▶ **ACTIVITY**
Return the whole listing exactly, omitting the pictures.

▶ **RECORDS SHOWN**
::::

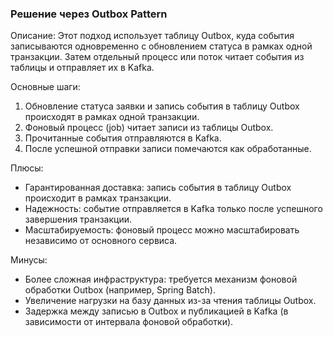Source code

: ### Решение через Outbox Pattern
Описание: 
Этот подход использует таблицу Outbox, куда события записываются одновременно с обновлением статуса в рамках одной транзакции. Затем отдельный процесс или поток читает события из таблицы и отправляет их в Kafka.

Основные шаги:

1. Обновление статуса заявки и запись события в таблицу Outbox происходят в рамках одной транзакции.
2. Фоновый процесс (job) читает записи из таблицы Outbox.
3. Прочитанные события отправляются в Kafka.
4. После успешной отправки записи помечаются как обработанные.


Плюсы:

* Гарантированная доставка: запись события в таблицу Outbox происходит в рамках транзакции.
* Надежность: событие отправляется в Kafka только после успешного завершения транзакции.
* Масштабируемость: фоновый процесс можно масштабировать независимо от основного сервиса.

Минусы:

* Более сложная инфраструктура: требуется механизм фоновой обработки Outbox (например, Spring Batch).
* Увеличение нагрузки на базу данных из-за чтения таблицы Outbox.
* Задержка между записью в Outbox и публикацией в Kafka (в зависимости от интервала фоновой обработки).
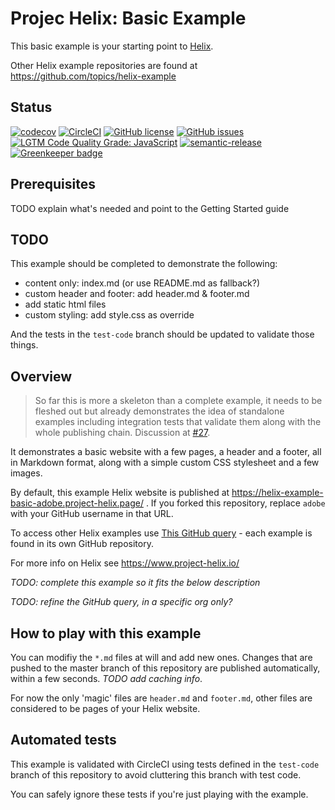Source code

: # Projec Helix: Basic Example

This basic example is your starting point to [Helix](https://www.hlx.page/). 

Other Helix example repositories are found at https://github.com/topics/helix-example

## Status
[![codecov](https://img.shields.io/codecov/c/github/adobe/helix-example-basic.svg)](https://codecov.io/gh/adobe/helix-example-basic)
[![CircleCI](https://img.shields.io/circleci/project/github/adobe/helix-example-basic.svg)](https://circleci.com/gh/adobe/helix-example-basic)
[![GitHub license](https://img.shields.io/github/license/adobe/helix-example-basic.svg)](https://github.com/adobe/helix-example-basic/blob/master/LICENSE.txt)
[![GitHub issues](https://img.shields.io/github/issues/adobe/helix-example-basic.svg)](https://github.com/adobe/helix-example-basic/issues)
[![LGTM Code Quality Grade: JavaScript](https://img.shields.io/lgtm/grade/javascript/g/adobe/helix-example-basic.svg?logo=lgtm&logoWidth=18)](https://lgtm.com/projects/g/adobe/helix-example-basic)
[![semantic-release](https://img.shields.io/badge/%20%20%F0%9F%93%A6%F0%9F%9A%80-semantic--release-e10079.svg)](https://github.com/semantic-release/semantic-release) [![Greenkeeper badge](https://badges.greenkeeper.io/adobe/helix-example-basic.svg)](https://greenkeeper.io/)

## Prerequisites
TODO explain what's needed and point to the Getting Started guide

## TODO
This example should be completed to demonstrate the following:

* content only: index.md (or use README.md as fallback?)
* custom header and footer: add header.md & footer.md
* add static html files
* custom styling: add style.css as override

And the tests in the `test-code` branch should be updated to validate those things.

## Overview
> So far this is more a skeleton than a complete example, it needs to be fleshed out but already
> demonstrates the idea of standalone examples including integration tests that validate them
> along with the whole publishing chain. Discussion at [#27](https://github.com/adobe/helix-home/issues/27).

It demonstrates a basic website with a few pages, a header and a footer,
all in Markdown format, along with a simple custom CSS stylesheet and a few images.

By default, this example Helix website is published at https://helix-example-basic-adobe.project-helix.page/ . If you forked this repository, replace `adobe` with your GitHub username in that URL.

To access other Helix examples use [This GitHub query](https://github.com/topics/helix-example) - each example is found in its own GitHub repository.

For more info on Helix see https://www.project-helix.io/

_TODO: complete this example so it fits the below description_

 _TODO: refine the GitHub query, in a specific org only?_

## How to play with this example
You can modifiy the `*.md` files at will and add new ones. Changes that are pushed to the master branch of this
repository are published automatically, within a few seconds. _TODO add caching info_.

For now the only 'magic' files are `header.md` and `footer.md`, other files are considered to be pages of your Helix website.

## Automated tests
This example is validated with CircleCI using tests defined in the `test-code` branch of this repository to avoid
cluttering this branch with test code.

You can safely ignore these tests if you're just playing with the example.


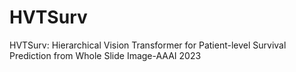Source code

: # HVTSurv
HVTSurv: Hierarchical Vision Transformer for Patient-level Survival Prediction from Whole Slide Image-AAAI 2023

::::

▶ **TASK RESPONSE**
Source code

: ### Решение через Outbox Pattern
Описание: 
Этот подход использует таблицу Outbox, куда события записываются одновременно с обновлением статуса в рамках одной транзакции. Затем отдельный процесс или поток читает события из таблицы и отправляет их в Kafka.

Основные шаги:

1. Обновление статуса заявки и запись события в таблицу Outbox происходят в рамках одной транзакции.
2. Фоновый процесс (job) читает записи из таблицы Outbox.
3. Прочитанные события отправляются в Kafka.
4. После успешной отправки записи помечаются как обработанные.


Плюсы:

* Гарантированная доставка: запись события в таблицу Outbox происходит в рамках транзакции.
* Надежность: событие отправляется в Kafka только после успешного завершения транзакции.
* Масштабируемость: фоновый процесс можно масштабировать независимо от основного сервиса.

Минусы:

* Более сложная инфраструктура: требуется механизм фоновой обработки Outbox (например, Spring Batch).
* Увеличение нагрузки на базу данных из-за чтения таблицы Outbox.
* Задержка между записью в Outbox и публикацией в Kafka (в зависимости от интервала фоновой обработки).
Source code

: # Projec Helix: Basic Example

This basic example is your starting point to [Helix](https://www.hlx.page/). 

Other Helix example repositories are found at https://github.com/topics/helix-example

## Status
[![codecov](https://img.shields.io/codecov/c/github/adobe/helix-example-basic.svg)](https://codecov.io/gh/adobe/helix-example-basic)
[![CircleCI](https://img.shields.io/circleci/project/github/adobe/helix-example-basic.svg)](https://circleci.com/gh/adobe/helix-example-basic)
[![GitHub license](https://img.shields.io/github/license/adobe/helix-example-basic.svg)](https://github.com/adobe/helix-example-basic/blob/master/LICENSE.txt)
[![GitHub issues](https://img.shields.io/github/issues/adobe/helix-example-basic.svg)](https://github.com/adobe/helix-example-basic/issues)
[![LGTM Code Quality Grade: JavaScript](https://img.shields.io/lgtm/grade/javascript/g/adobe/helix-example-basic.svg?logo=lgtm&logoWidth=18)](https://lgtm.com/projects/g/adobe/helix-example-basic)
[![semantic-release](https://img.shields.io/badge/%20%20%F0%9F%93%A6%F0%9F%9A%80-semantic--release-e10079.svg)](https://github.com/semantic-release/semantic-release) [![Greenkeeper badge](https://badges.greenkeeper.io/adobe/helix-example-basic.svg)](https://greenkeeper.io/)

## Prerequisites
TODO explain what's needed and point to the Getting Started guide

## TODO
This example should be completed to demonstrate the following:

* content only: index.md (or use README.md as fallback?)
* custom header and footer: add header.md & footer.md
* add static html files
* custom styling: add style.css as override

And the tests in the `test-code` branch should be updated to validate those things.

## Overview
> So far this is more a skeleton than a complete example, it needs to be fleshed out but already
> demonstrates the idea of standalone examples including integration tests that validate them
> along with the whole publishing chain. Discussion at [#27](https://github.com/adobe/helix-home/issues/27).

It demonstrates a basic website with a few pages, a header and a footer,
all in Markdown format, along with a simple custom CSS stylesheet and a few images.

By default, this example Helix website is published at https://helix-example-basic-adobe.project-helix.page/ . If you forked this repository, replace `adobe` with your GitHub username in that URL.

To access other Helix examples use [This GitHub query](https://github.com/topics/helix-example) - each example is found in its own GitHub repository.

For more info on Helix see https://www.project-helix.io/

_TODO: complete this example so it fits the below description_

 _TODO: refine the GitHub query, in a specific org only?_

## How to play with this example
You can modifiy the `*.md` files at will and add new ones. Changes that are pushed to the master branch of this
repository are published automatically, within a few seconds. _TODO add caching info_.

For now the only 'magic' files are `header.md` and `footer.md`, other files are considered to be pages of your Helix website.

## Automated tests
This example is validated with CircleCI using tests defined in the `test-code` branch of this repository to avoid
cluttering this branch with test code.

You can safely ignore these tests if you're just playing with the example.


Source code

: # HVTSurv
HVTSurv: Hierarchical Vision Transformer for Patient-level Survival Prediction from Whole Slide Image-AAAI 2023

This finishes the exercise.